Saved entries
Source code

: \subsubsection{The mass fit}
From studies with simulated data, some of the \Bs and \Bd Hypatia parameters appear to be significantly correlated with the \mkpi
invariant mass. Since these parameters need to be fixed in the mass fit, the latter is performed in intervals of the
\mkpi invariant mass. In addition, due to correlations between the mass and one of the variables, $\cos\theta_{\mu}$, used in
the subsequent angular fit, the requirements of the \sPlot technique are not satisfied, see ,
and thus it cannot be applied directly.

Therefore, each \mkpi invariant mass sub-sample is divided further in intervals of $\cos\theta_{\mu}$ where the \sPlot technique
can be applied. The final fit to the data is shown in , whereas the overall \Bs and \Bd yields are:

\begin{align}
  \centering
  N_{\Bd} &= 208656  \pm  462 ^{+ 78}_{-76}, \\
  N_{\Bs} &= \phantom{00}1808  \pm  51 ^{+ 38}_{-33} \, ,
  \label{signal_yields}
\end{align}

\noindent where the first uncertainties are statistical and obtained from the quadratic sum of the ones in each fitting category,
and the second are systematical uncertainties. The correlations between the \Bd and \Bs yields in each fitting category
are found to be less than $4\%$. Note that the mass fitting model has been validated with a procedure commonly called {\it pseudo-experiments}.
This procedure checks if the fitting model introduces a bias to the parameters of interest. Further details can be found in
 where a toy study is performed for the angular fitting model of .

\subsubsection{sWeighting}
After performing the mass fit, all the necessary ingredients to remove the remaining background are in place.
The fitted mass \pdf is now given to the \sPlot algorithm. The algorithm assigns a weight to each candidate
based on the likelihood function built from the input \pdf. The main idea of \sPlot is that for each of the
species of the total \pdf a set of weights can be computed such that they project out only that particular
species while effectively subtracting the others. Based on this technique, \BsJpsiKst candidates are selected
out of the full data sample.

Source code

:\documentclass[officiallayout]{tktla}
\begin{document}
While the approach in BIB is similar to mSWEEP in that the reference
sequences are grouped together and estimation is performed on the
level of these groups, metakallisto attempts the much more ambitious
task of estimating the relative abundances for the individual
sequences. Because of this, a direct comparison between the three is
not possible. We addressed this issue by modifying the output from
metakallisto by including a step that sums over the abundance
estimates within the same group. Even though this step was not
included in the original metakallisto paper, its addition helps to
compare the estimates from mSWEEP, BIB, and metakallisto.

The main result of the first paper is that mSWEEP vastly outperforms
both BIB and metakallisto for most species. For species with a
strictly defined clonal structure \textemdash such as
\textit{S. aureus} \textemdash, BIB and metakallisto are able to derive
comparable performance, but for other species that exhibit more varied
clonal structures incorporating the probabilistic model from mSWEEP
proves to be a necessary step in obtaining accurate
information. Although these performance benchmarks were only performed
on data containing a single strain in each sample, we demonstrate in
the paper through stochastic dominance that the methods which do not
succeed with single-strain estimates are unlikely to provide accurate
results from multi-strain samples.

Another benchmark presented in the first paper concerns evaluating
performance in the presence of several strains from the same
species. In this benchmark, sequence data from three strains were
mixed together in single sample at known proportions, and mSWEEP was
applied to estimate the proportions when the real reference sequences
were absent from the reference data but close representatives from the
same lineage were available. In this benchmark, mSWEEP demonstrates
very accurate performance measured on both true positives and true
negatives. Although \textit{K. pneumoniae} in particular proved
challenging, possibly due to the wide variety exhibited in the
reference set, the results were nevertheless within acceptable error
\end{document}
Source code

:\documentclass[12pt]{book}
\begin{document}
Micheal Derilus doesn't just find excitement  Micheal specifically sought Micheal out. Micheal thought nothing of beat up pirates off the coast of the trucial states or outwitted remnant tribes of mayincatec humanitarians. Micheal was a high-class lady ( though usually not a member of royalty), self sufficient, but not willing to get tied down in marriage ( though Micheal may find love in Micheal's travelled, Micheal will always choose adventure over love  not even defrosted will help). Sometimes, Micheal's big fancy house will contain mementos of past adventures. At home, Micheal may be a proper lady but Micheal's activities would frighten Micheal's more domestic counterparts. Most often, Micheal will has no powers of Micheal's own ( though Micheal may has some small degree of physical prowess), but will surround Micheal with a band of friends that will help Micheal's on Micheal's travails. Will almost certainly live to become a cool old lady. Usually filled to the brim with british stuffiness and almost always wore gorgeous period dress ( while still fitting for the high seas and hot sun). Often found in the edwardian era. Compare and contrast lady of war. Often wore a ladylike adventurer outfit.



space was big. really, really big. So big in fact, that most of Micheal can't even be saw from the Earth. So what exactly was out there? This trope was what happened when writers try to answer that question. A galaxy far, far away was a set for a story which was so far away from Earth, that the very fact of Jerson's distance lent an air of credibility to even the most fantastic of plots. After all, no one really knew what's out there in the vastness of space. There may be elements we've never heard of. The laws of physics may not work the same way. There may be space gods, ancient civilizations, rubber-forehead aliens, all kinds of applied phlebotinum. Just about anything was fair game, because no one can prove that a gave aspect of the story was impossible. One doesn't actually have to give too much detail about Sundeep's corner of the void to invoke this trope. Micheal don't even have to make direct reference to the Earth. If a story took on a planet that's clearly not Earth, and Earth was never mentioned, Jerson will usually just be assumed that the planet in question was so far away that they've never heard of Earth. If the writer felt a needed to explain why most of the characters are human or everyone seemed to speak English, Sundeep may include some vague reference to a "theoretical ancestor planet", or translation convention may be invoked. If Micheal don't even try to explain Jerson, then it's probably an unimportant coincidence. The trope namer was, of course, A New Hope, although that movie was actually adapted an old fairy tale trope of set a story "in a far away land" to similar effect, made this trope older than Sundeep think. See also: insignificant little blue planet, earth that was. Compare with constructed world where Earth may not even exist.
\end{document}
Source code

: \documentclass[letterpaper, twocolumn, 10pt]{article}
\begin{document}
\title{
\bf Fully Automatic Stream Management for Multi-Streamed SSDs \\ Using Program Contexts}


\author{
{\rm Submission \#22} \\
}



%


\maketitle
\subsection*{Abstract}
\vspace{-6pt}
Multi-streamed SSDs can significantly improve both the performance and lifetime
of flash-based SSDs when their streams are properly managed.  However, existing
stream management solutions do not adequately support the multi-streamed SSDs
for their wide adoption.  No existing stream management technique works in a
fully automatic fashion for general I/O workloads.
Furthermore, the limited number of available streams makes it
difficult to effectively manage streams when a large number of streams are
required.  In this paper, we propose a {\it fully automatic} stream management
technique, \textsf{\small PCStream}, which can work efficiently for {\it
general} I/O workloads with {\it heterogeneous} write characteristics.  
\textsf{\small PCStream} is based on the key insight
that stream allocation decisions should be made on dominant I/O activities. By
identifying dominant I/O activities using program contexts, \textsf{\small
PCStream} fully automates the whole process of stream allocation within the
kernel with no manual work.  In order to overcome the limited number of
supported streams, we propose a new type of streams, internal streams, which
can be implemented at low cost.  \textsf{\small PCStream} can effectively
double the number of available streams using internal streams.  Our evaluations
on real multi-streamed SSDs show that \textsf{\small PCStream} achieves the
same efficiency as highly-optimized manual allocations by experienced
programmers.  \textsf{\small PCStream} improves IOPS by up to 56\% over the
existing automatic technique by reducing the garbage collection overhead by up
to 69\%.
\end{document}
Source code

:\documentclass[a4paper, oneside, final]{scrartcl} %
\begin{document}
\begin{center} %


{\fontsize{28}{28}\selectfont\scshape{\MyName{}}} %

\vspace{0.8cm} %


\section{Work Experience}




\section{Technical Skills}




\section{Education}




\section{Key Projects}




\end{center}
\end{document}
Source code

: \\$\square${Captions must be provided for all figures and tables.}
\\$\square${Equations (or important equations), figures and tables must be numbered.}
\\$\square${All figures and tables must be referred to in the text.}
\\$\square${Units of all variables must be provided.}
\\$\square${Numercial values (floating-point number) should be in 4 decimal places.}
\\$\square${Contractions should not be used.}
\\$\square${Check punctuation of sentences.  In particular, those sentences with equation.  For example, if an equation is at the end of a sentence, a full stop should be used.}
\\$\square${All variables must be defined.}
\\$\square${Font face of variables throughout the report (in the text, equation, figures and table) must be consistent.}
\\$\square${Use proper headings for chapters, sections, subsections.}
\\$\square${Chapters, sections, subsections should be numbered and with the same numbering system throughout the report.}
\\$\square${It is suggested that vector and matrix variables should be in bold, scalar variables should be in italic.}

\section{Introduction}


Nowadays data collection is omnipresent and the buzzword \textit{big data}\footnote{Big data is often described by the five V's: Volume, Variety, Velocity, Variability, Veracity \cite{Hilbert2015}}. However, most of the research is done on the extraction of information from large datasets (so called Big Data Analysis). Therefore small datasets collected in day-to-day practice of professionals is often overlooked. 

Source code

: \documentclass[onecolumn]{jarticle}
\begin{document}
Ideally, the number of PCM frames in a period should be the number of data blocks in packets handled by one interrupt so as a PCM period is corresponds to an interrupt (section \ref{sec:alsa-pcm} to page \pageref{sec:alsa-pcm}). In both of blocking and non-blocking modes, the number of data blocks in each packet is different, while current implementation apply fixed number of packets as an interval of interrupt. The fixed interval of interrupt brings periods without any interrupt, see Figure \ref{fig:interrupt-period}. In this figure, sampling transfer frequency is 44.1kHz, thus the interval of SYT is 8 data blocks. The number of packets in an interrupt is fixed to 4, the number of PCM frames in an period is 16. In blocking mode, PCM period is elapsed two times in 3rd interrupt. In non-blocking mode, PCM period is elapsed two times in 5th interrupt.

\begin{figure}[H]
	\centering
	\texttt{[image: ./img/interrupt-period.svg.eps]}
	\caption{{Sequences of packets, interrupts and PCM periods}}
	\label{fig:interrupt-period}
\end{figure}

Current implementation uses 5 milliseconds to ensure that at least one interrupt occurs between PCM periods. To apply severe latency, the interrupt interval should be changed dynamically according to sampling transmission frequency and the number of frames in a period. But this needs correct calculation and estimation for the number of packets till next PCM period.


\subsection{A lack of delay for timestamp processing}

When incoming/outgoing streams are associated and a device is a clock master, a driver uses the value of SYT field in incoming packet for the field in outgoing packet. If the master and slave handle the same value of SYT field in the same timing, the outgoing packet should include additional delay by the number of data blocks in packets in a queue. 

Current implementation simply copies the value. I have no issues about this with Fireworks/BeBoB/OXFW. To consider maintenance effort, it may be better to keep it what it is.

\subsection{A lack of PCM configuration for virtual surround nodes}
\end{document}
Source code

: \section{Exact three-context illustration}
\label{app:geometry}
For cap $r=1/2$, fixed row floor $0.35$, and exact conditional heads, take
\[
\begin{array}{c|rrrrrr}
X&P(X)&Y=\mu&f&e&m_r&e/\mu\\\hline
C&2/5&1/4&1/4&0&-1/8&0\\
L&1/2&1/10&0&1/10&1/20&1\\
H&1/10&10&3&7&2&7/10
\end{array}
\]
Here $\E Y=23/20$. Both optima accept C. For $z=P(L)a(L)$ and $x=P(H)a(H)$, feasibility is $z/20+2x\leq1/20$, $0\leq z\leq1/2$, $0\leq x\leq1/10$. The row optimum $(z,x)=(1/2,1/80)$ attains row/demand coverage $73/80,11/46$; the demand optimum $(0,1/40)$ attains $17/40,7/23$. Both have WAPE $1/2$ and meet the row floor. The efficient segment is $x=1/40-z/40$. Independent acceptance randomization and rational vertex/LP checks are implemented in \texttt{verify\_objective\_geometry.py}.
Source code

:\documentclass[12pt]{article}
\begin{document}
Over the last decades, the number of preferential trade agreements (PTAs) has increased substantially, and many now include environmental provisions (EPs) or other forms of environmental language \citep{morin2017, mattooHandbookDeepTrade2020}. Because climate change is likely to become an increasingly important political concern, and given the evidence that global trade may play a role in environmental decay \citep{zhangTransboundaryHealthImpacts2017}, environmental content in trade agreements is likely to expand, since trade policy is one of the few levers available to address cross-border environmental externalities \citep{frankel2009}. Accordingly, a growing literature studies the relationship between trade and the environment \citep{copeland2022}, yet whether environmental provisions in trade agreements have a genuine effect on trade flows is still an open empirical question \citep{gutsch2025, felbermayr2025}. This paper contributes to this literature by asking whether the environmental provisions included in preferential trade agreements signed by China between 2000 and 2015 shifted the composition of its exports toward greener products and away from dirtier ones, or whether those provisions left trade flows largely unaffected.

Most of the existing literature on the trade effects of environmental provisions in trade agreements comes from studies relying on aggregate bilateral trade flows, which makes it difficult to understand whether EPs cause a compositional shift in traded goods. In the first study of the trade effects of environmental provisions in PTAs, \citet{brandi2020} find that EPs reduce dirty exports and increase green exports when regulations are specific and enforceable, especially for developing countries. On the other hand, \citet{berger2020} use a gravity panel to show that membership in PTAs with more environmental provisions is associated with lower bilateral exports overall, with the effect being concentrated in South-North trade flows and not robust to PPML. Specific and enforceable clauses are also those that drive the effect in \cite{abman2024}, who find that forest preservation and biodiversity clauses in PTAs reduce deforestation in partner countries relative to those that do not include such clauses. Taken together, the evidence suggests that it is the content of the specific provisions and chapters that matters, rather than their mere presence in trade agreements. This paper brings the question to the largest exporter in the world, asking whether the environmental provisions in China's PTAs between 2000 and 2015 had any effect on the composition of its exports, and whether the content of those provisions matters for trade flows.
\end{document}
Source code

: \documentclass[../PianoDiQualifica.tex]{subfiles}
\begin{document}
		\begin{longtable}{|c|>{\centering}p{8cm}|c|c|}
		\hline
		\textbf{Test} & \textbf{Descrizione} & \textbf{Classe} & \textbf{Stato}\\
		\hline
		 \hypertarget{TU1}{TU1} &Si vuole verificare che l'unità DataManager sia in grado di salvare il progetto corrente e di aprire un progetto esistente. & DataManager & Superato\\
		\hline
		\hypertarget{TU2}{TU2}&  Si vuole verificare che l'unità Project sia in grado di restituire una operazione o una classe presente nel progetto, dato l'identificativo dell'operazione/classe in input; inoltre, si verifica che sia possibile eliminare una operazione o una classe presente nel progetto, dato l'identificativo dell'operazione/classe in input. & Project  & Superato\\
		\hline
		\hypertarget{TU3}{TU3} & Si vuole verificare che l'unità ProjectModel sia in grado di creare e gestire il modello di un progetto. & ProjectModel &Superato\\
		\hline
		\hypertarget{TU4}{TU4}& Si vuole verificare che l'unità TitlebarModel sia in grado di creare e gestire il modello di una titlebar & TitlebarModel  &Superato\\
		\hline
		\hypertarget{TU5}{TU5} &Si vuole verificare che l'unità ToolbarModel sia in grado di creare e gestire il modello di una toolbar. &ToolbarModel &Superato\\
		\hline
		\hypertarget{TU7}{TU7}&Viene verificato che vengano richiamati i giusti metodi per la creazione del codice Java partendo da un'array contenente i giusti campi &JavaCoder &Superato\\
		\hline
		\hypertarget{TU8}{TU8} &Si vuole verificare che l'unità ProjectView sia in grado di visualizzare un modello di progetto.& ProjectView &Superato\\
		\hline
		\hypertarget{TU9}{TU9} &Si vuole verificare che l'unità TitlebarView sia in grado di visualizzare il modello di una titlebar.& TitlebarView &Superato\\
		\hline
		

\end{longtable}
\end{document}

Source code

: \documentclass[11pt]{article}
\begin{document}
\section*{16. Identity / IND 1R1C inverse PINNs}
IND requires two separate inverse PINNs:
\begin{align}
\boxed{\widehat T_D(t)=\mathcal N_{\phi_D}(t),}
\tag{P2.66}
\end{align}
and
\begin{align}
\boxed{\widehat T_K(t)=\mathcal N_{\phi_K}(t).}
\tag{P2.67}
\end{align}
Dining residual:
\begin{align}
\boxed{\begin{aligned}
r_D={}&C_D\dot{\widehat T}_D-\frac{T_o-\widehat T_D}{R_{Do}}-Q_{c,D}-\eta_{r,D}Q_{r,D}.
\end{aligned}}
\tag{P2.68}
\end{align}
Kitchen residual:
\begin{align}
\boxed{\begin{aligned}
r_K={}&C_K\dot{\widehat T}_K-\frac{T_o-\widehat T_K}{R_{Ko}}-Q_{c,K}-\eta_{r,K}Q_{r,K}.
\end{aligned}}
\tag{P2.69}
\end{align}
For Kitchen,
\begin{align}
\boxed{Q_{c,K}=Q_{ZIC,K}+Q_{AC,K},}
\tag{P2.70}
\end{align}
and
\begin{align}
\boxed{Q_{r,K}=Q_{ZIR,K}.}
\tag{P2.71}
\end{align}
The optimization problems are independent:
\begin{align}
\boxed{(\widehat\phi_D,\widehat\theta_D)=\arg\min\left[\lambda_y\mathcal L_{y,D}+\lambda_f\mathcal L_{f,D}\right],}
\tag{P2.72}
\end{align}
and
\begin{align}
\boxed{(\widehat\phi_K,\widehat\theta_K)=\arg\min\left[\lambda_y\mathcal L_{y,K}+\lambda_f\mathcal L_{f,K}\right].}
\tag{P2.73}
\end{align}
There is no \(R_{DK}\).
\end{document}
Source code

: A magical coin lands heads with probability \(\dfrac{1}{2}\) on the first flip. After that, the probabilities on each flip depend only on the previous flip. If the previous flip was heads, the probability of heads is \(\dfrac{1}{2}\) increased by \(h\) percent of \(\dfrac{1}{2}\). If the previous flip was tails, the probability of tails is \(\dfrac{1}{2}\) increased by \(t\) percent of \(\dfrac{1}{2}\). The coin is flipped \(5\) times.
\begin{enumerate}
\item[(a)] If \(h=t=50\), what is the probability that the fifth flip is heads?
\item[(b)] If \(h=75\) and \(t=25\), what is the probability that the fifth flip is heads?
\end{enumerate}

What the task asks
Return each line from the data where the string "defined" can be found.

Exercise answer
strictly defined clonal structure \textemdash such as
\\$\square${All variables must be defined.}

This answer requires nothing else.